Curating Collections as Data

This is the first blog in a series of posts related to the Cultural Heritage Image Sharing Recommendations produced by the WorldFAIR Project’s Cultural Heritage Image Sharing Working Group. Learn more about DRI’s role in the WorldFAIR Project.

A conversation with Mikala Narlock, Director of the Data Curation Network (DCN) and Beth Knazook, DRI’s Research Data Project Manager

BK: Welcome Mikala! I’m looking forward to diving into this topic again and revisiting some of the conversations we’ve been having in different venues lately, but first I should start with a little background for our readers: In April 2023, we participated in an event hosted at Internet Archive Canada in Vancouver, BC, Collections as Data Futures, organised by Thomas Padilla, Helen Scates Kettler, Stewart Varner and Yasmeen Shoreish. There were more than 60 representatives at the meeting from Galleries, Libraries, Archives and Museums (GLAM organisations) around the world, as well as researchers and data curators with experience using cultural heritage collections. In advance of the event, all participants were asked to submit Position Statements exploring what GLAM ‘Collections as Data’ really means in our work and our research.

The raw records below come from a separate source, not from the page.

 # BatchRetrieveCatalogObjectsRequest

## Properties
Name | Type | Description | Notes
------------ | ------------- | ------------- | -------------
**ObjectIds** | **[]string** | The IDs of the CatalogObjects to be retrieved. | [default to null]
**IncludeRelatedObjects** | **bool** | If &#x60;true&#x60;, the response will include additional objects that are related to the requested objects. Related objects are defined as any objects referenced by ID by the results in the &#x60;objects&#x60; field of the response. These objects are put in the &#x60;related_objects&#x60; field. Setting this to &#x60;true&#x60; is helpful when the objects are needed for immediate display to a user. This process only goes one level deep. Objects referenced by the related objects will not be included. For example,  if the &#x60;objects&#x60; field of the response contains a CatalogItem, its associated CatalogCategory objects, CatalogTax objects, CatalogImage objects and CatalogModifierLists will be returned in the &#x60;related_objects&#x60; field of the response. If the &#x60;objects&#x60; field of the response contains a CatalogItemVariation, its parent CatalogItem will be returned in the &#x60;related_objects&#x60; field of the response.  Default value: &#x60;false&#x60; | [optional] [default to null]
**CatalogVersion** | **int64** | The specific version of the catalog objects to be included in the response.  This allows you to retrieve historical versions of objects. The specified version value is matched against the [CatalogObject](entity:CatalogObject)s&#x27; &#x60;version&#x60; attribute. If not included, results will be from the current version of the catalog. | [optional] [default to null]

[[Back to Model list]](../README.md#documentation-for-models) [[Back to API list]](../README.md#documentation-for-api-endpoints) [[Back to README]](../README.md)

You and I decided to collaborate and submit a joint position statement that explored the convergence of curation in the GLAM sector and the emerging field of data curation, called Building the Collections of Tomorrow. I think a lot of optimism went into that title! Should we start there? How did we land on the idea of curation as key to building a collaborative digital data culture?

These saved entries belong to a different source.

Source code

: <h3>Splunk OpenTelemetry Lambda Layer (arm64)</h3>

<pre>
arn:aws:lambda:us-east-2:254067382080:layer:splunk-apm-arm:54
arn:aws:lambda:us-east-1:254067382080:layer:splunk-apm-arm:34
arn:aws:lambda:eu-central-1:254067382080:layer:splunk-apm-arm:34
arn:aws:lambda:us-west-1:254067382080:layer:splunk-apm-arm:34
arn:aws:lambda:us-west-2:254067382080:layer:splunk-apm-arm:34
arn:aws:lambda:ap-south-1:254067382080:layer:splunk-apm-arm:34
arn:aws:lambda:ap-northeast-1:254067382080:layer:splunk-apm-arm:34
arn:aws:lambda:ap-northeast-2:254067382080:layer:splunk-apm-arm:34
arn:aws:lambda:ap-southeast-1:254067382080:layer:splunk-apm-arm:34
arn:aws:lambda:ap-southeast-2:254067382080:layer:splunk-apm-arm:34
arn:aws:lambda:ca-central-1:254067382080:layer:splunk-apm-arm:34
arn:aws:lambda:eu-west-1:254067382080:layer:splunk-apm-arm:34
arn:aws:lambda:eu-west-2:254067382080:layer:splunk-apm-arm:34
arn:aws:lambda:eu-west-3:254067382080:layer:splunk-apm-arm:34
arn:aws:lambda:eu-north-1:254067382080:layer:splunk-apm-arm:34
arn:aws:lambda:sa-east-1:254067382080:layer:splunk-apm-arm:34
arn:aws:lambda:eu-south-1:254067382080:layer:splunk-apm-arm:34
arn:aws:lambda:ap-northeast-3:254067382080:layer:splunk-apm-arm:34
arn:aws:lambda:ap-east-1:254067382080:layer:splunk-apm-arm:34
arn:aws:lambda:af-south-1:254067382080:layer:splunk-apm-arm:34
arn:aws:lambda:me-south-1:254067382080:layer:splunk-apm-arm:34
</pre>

MN: I think we envisioned this future for a few reasons, which I’ll try to talk through—but I think the reasons are really interrelated and overlapping. As individuals with experience and expertise in data curation, we know the importance of building relationships with communities. In the DCN, we are often connecting with researchers to curate their datasets and scholarly outputs to ensure their materials are FAIR (findable, accessible, interoperable and reusable). However, we know that during the curation process, we aren’t just preparing one dataset for sharing: we are forming a relationship with a researcher, which will over time result in better datasets that are more robust from the start. In the same vein, I think we were reflecting on the Santa Barbara Collections as Data Statement, which also emphasises the importance of connecting with communities, we saw this substantial overlap. From there, we really started reflecting on not only what the cultural heritage sector could learn from the practices of research data curators, but also vice versa. I think it’s worth highlighting that you and I have worked in a wide range of GLAM organisations of the years, which certainly influenced how we perceive the areas of overlap. And lastly, I can’t speak for you Beth, but my background is interdisciplinary humanities—so I’m always looking for connections between topics.

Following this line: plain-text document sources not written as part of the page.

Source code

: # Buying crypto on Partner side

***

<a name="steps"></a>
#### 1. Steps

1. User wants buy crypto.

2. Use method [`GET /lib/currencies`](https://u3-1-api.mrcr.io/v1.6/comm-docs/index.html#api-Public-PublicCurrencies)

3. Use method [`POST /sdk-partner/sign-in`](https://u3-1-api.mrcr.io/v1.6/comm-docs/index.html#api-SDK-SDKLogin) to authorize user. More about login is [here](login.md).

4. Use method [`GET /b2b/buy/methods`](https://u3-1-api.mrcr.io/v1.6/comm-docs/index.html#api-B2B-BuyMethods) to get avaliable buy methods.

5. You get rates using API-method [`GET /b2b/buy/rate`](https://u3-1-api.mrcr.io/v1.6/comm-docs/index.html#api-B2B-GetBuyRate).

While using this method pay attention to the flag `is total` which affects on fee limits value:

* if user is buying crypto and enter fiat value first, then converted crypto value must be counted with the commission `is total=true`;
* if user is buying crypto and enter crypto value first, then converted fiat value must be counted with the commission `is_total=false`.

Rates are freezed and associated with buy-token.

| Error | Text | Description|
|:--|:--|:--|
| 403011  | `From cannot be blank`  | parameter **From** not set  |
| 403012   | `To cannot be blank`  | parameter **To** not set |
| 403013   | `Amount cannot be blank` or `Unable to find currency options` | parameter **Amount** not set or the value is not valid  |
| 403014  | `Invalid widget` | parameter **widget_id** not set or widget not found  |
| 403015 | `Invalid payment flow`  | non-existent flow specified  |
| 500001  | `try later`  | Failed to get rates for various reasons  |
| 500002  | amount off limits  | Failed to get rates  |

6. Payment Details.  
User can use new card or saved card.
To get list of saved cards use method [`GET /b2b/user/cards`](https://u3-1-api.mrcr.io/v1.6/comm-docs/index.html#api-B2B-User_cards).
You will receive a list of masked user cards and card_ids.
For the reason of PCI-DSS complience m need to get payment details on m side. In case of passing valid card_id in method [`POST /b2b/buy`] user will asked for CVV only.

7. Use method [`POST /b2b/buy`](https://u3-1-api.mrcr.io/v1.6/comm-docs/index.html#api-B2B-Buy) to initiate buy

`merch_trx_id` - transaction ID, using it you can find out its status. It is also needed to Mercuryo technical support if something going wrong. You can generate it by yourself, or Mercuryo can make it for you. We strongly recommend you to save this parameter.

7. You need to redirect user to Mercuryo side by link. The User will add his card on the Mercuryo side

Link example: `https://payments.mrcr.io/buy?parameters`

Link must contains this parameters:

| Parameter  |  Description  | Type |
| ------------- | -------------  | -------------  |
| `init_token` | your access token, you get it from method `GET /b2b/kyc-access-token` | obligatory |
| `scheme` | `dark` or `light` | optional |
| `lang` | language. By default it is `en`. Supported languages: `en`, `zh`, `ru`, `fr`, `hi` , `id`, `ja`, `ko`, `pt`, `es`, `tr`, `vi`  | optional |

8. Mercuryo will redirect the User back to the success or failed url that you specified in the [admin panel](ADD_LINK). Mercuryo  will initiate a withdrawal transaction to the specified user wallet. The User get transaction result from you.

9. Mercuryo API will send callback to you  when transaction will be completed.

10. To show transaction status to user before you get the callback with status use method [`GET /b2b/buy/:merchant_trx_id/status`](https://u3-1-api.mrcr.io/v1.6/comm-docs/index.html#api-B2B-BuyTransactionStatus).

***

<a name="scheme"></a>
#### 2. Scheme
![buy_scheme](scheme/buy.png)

I was reflecting on our statement lately, having had some time and distance to reflect on what we wrote, and I found myself nodding along, excited at some of the questions we raised. Have you reflected on it recently? Is there anything that stands out to you now?

BK: The need to better recognise the contributions of data curators to the academic record is definitely a theme that I want to explore more. It seems to be generally well-accepted that curation is a critical research skill in the GLAM sector—admittedly encompassing a variety of practices with different labels at different institutions (appraisal, selection, description, education, engagement, etc.)—that can ultimately exert a powerful influence on the research questions we ask of our collections, as well as the potential for those collections to answer them. Approaches to curatorial practice that are committed to critical diversity, inclusivity and accessibility in collection building are growing in the field (see, for instance, View from the Field: Equity Oriented and Anti-Racist Curatorial Practice).

Research data doesn’t necessarily have the same obligation to be equitable in what it represents. (Okay that probably sounds bad, but bear in mind that I am talking about what data is recorded in a given dataset rather than any obligation to make a balanced argument, which might use that data in combination with existing literature or data from another source.) In fact, researchers might delve deeply into one narrow aspect of a topic to surface some unknown or previously misunderstood story, sometimes focusing narrowly on a particular perspective, issue or idea. Data curators may do an awful lot of work to contextualise and represent project data in ways that ensure the context of the research question is communicated, and interpretive materials (articles, chapters, conference proceedings, etc.) are linked to the dataset, in order to help mitigate misreadings of the information presented. You brought up the idea of curation as a care practice in our statement, which I think really signals the importance of this work to those working with cultural heritage data. How is the idea of care being explored at the DCN?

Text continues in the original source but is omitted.